In the 2013 International Pediatric Endoscopic Group Annual Meeting, Babsail et al. [5] presented single-incision pediatric endosurgical epigastric hernia repair. The authors introduced two trocars (5- and 3-mm) through a single umbilical incision. They opened the peritoneum and dissected the fascial defect. The hernia repair was performed using looped 4–0 polypropylene sutures introduced through a 17 gauge spinal needle using the same percutaneous technique as previously described. During the video presentation, it was clear that clinching of the instruments was a problem, especially for surgeons not familiar with single-port techniques.

In our department, epigastric hernias located closer than 15 mm from the umbilicus are repaired using an umbilical incision. Dissecting the linea alba upwards makes it easy to identify and repair hernias presenting just above the umbilicus. For epigastric hernias located 15 mm or further from the umbilicus we started using the scarless laparoscopic approach. Our laparoscopic technique respects the traditional and long experienced open epigastric hernia repair technique. Using a 3-mm laparoscopic dissector inserted through a small stab incision, we were able to dissect the peritoneum and clearly expose the fascial defect without clinching of the instruments. Moreover, having a dissector inside the abdomen permits pulling the incarcerated fat into the abdominal cavity and facilitates the percutaneous suture technique, because one can manipulate the loop easier and pull the absorbable suture through it. Because we do not insert a trocar for the 3-mm dissector to go in, the scar is barely visible after 1 month postoperatively. As for the umbilicus, for the insertion of a 5-mm trocar through it leaves no scar. In fact, the umbilicus is seen as human’s natural embryonic scar. This is why the laparoscopic technique that we propose has such an excellent cosmetic outcome.

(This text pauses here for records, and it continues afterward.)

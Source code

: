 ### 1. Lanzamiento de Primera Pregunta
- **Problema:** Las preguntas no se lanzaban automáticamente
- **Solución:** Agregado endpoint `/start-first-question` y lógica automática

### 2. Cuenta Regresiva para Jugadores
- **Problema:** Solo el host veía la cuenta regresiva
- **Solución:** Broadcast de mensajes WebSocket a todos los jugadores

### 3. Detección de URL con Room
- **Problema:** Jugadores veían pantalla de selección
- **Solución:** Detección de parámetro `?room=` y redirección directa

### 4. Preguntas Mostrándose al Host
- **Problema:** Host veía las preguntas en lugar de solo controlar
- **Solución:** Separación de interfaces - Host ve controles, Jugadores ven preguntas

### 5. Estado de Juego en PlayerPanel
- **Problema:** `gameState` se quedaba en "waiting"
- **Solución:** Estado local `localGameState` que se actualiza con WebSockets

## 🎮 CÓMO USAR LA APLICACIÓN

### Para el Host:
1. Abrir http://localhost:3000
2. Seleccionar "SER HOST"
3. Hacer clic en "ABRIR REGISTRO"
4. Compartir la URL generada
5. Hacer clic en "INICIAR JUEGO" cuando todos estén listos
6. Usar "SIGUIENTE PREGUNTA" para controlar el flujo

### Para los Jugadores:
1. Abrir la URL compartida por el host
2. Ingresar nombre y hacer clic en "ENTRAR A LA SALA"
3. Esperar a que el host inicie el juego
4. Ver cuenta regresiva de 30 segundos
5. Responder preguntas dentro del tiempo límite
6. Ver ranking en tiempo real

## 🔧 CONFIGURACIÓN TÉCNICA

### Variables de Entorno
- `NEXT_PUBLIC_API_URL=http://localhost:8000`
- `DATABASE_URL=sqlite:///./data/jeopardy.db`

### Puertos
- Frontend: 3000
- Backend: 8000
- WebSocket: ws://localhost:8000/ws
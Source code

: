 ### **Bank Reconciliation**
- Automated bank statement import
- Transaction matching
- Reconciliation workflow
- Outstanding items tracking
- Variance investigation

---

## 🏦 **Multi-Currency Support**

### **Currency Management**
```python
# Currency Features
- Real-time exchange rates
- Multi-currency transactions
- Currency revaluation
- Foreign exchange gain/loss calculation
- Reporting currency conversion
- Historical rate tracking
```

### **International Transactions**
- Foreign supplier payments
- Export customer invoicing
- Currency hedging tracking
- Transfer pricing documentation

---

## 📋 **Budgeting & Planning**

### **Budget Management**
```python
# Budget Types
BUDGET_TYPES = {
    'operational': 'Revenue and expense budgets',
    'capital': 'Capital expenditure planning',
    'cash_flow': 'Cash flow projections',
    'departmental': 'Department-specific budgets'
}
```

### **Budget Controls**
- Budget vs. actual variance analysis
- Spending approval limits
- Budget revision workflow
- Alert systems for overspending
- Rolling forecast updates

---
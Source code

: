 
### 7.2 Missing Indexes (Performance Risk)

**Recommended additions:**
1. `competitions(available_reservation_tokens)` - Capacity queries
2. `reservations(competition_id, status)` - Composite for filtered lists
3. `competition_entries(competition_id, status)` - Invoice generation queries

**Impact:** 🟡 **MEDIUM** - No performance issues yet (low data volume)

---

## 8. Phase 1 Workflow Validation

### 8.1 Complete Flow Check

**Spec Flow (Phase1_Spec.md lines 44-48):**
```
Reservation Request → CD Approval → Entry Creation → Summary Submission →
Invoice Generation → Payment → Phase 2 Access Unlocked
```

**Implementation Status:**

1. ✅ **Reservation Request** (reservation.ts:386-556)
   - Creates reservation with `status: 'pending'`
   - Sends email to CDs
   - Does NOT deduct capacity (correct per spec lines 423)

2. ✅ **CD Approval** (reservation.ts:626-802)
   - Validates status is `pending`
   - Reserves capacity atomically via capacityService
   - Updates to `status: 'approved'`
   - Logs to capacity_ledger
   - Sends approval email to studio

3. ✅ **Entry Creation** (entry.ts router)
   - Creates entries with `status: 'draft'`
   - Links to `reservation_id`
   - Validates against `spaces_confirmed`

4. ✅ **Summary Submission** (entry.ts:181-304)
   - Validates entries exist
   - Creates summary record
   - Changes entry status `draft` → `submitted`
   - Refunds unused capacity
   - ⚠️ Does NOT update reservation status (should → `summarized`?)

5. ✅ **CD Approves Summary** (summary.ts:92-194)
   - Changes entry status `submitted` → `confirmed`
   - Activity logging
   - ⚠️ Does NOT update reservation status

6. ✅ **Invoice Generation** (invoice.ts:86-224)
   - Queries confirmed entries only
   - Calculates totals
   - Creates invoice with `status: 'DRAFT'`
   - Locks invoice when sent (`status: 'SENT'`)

Although we have a small case in our series, the lack of incidents intraoperatively, the absence of postoperative complications and zero recurrences makes us believe that this technique is safe and reliable. Scarless laparoscopic repair for epigastric hernia is a quick and simple technique that respects the open surgery repair principles, and it just requires a 5 mm trocar, a 30º-angle laparoscope and a 3-mm dissector. We believe this technique might become gold standard of care in the near future.